> Task prompt: From the entries below, gather every line containing the string "CLICK".

═══

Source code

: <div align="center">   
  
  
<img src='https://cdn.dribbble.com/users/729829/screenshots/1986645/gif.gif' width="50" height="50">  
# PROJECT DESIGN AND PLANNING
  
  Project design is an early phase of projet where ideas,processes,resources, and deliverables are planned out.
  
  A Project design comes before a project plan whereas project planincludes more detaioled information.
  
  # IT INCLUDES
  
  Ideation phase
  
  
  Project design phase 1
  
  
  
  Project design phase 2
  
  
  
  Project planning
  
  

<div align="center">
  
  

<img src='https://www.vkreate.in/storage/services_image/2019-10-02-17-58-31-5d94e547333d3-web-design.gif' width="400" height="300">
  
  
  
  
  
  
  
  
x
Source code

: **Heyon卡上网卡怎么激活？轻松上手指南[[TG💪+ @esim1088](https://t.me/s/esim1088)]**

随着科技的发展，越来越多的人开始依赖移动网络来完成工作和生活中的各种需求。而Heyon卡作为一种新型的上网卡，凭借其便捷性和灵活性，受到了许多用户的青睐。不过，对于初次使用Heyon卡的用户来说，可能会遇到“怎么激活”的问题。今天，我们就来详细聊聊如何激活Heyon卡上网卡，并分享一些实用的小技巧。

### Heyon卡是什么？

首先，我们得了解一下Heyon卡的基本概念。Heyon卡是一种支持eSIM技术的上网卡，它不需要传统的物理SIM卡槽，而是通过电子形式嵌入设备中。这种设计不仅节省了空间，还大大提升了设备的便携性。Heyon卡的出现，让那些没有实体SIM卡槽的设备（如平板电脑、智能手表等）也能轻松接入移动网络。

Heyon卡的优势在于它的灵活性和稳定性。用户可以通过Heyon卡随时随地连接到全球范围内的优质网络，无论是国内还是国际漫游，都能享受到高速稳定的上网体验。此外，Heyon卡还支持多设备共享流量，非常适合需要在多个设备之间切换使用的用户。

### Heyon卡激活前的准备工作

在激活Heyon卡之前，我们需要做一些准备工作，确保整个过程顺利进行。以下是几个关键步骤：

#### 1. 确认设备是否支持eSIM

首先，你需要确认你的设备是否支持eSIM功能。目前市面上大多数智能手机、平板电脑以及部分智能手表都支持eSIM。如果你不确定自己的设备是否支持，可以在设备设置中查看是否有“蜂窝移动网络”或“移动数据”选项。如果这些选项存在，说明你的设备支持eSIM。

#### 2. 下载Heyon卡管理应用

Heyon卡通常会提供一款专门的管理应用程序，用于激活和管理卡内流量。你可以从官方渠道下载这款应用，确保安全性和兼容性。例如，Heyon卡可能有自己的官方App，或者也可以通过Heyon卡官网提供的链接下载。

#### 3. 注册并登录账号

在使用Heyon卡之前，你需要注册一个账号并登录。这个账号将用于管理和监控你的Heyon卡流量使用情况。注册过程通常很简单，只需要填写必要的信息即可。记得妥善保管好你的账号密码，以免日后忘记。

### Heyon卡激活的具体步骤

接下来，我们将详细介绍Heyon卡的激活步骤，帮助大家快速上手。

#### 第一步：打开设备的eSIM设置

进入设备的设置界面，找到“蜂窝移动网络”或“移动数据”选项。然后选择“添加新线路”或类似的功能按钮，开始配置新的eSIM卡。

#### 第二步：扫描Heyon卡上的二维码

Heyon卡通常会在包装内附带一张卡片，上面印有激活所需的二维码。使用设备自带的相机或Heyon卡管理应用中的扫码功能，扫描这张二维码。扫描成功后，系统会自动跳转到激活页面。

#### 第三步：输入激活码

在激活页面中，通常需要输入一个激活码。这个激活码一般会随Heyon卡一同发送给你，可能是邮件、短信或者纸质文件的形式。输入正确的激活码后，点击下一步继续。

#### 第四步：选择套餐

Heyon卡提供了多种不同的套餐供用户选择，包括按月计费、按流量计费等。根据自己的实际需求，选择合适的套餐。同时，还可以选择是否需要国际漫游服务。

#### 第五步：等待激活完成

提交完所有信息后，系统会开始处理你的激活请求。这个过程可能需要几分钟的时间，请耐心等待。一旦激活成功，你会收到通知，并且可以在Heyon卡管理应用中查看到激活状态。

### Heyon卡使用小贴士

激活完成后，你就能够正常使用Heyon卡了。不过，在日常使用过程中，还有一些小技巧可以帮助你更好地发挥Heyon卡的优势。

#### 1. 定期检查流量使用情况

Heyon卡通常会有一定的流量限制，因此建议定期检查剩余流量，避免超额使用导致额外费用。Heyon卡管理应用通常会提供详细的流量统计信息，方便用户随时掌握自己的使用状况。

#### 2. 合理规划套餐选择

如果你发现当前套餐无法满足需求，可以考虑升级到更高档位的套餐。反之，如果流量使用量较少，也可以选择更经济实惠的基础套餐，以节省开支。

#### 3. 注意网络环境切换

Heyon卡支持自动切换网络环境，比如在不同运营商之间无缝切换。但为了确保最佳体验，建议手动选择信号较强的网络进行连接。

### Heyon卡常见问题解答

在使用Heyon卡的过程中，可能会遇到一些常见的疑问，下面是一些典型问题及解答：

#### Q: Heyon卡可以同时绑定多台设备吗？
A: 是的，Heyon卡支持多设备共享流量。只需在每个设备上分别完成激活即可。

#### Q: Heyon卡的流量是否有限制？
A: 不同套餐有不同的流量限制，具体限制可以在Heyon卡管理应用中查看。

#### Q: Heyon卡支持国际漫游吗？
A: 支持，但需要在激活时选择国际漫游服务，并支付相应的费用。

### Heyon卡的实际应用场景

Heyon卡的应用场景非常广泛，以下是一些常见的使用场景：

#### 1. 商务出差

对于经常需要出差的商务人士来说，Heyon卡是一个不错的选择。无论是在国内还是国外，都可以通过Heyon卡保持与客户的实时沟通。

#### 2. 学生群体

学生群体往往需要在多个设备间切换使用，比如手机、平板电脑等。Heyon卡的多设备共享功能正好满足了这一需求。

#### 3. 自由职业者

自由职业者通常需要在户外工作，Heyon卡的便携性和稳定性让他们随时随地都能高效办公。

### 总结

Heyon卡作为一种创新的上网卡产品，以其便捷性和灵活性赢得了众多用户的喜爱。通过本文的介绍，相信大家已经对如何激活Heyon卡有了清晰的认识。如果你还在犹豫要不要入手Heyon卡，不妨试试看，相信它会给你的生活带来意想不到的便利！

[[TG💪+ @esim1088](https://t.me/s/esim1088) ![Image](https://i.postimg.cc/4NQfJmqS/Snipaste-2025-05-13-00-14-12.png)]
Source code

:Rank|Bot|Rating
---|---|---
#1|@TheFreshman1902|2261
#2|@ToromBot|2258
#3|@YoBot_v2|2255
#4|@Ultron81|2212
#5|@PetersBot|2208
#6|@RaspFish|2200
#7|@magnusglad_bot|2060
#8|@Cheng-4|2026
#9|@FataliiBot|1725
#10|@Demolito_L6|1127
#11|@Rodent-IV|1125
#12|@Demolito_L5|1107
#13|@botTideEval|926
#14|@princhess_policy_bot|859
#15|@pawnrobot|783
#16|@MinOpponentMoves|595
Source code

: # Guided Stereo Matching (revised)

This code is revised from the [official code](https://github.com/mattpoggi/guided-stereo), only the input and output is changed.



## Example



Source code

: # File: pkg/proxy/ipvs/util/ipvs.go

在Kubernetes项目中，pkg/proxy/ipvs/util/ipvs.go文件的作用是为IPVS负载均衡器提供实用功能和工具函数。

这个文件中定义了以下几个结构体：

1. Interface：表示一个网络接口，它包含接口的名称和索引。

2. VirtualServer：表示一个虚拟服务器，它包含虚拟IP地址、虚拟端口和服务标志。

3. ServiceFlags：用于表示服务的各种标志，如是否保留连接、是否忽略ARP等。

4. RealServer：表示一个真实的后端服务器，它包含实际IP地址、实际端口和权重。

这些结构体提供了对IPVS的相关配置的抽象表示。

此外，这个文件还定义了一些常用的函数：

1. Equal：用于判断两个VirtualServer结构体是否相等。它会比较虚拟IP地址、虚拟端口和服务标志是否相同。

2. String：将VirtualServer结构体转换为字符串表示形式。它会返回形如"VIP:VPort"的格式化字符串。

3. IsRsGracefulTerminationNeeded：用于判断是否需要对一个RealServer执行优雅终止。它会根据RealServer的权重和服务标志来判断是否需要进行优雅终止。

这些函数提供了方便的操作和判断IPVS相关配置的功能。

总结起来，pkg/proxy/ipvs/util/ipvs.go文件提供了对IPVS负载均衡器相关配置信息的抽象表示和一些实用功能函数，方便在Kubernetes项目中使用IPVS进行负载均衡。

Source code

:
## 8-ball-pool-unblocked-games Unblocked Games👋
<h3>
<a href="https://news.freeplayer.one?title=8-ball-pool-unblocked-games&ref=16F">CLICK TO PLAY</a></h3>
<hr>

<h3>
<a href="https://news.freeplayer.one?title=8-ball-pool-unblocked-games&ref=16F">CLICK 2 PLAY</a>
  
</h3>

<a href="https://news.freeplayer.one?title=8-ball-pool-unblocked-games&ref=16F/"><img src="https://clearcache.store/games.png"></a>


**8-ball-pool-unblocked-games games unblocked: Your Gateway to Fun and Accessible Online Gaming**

═══

> Response below:
<a href="https://news.freeplayer.one?title=8-ball-pool-unblocked-games&ref=16F">CLICK TO PLAY</a></h3>
<a href="https://news.freeplayer.one?title=8-ball-pool-unblocked-games&ref=16F">CLICK 2 PLAY</a>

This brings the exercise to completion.